# [WORK REQUIRED]
Look through the data below for the line with "the same dimension." and the line with "The constant coefficient", then output those two and all lines in between, exactly as written.

# [SUPPLIED MATERIAL]
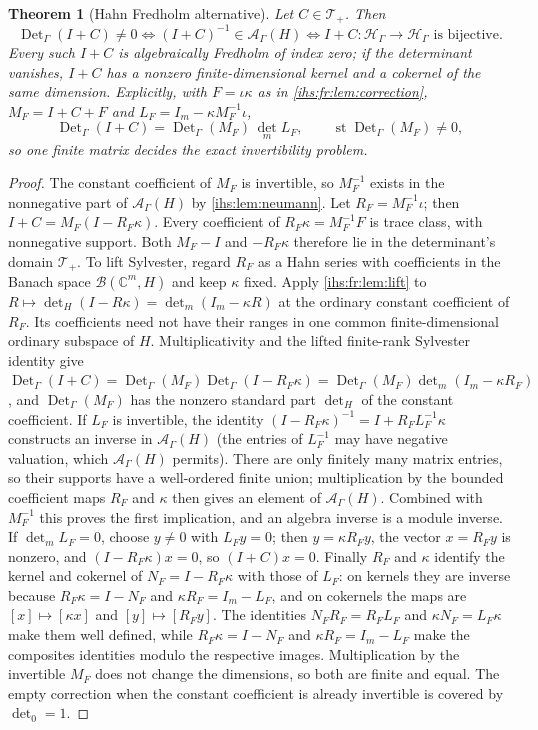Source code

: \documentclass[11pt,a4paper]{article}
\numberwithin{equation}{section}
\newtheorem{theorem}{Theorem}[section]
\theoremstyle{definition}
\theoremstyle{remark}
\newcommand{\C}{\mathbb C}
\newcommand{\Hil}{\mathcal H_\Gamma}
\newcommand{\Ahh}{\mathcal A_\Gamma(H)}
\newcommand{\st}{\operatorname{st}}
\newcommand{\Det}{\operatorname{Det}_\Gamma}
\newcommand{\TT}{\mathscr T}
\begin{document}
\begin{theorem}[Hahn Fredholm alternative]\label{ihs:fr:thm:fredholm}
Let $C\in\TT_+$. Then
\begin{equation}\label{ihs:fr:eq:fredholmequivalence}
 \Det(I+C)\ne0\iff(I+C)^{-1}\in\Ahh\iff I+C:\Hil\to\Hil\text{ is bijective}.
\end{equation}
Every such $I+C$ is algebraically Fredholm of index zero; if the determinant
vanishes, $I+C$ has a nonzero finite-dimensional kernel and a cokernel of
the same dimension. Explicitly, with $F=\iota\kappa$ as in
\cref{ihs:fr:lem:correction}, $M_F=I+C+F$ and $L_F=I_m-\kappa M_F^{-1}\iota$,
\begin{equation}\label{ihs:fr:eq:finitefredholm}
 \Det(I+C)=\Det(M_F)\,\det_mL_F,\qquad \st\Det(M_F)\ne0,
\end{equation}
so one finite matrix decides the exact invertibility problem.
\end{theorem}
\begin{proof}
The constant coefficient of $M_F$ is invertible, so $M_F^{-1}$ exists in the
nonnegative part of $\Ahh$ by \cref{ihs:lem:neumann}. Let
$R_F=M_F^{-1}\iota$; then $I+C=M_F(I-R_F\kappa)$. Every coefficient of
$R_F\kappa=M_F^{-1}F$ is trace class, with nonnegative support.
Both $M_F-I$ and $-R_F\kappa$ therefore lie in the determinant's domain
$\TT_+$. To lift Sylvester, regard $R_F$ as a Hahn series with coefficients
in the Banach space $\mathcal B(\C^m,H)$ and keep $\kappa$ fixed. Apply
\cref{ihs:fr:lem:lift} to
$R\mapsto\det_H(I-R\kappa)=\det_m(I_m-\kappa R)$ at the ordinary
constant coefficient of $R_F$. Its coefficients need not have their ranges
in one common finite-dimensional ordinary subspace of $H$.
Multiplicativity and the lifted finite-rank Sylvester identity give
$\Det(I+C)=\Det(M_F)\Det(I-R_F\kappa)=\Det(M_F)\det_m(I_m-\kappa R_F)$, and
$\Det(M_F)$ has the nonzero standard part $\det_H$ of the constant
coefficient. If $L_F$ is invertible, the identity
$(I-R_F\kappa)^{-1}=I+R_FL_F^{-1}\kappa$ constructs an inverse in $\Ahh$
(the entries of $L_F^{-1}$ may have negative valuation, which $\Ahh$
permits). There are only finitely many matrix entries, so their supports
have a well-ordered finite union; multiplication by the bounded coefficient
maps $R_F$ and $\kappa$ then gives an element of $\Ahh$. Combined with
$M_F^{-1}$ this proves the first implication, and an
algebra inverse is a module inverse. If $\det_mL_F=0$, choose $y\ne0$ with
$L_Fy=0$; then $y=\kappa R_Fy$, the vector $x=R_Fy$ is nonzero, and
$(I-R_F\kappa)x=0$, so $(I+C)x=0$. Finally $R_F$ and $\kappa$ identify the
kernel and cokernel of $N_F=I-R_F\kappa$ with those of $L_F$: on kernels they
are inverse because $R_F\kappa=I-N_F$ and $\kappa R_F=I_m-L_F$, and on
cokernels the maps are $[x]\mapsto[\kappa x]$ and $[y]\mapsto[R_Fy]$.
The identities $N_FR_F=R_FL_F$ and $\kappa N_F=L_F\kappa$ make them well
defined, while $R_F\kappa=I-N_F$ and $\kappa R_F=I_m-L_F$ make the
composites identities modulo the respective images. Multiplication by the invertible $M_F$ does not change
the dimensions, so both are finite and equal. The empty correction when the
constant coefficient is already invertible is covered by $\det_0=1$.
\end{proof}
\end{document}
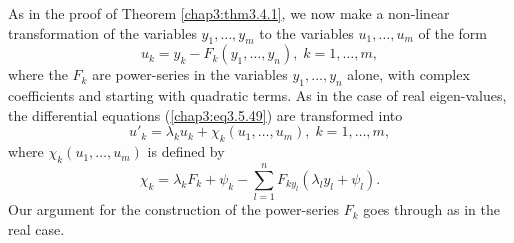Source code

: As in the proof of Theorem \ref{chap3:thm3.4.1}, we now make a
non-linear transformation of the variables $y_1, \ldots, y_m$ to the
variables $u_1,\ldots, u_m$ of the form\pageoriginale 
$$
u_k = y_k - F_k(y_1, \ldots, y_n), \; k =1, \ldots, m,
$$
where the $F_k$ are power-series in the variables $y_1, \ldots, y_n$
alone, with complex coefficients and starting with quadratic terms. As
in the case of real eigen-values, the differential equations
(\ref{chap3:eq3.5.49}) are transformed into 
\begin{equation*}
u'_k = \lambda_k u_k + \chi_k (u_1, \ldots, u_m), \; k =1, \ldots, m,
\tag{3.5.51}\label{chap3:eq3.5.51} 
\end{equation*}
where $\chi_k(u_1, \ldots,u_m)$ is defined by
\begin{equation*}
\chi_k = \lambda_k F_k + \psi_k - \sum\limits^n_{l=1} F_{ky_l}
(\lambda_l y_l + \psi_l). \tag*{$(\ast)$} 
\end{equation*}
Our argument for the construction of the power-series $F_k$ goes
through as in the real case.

# [RESULT FOR THIS TASK]
the same dimension. Explicitly, with $F=\iota\kappa$ as in
\cref{ihs:fr:lem:correction}, $M_F=I+C+F$ and $L_F=I_m-\kappa M_F^{-1}\iota$,
\begin{equation}\label{ihs:fr:eq:finitefredholm}
 \Det(I+C)=\Det(M_F)\,\det_mL_F,\qquad \st\Det(M_F)\ne0,
\end{equation}
so one finite matrix decides the exact invertibility problem.
\end{theorem}
\begin{proof}
The constant coefficient of $M_F$ is invertible, so $M_F^{-1}$ exists in the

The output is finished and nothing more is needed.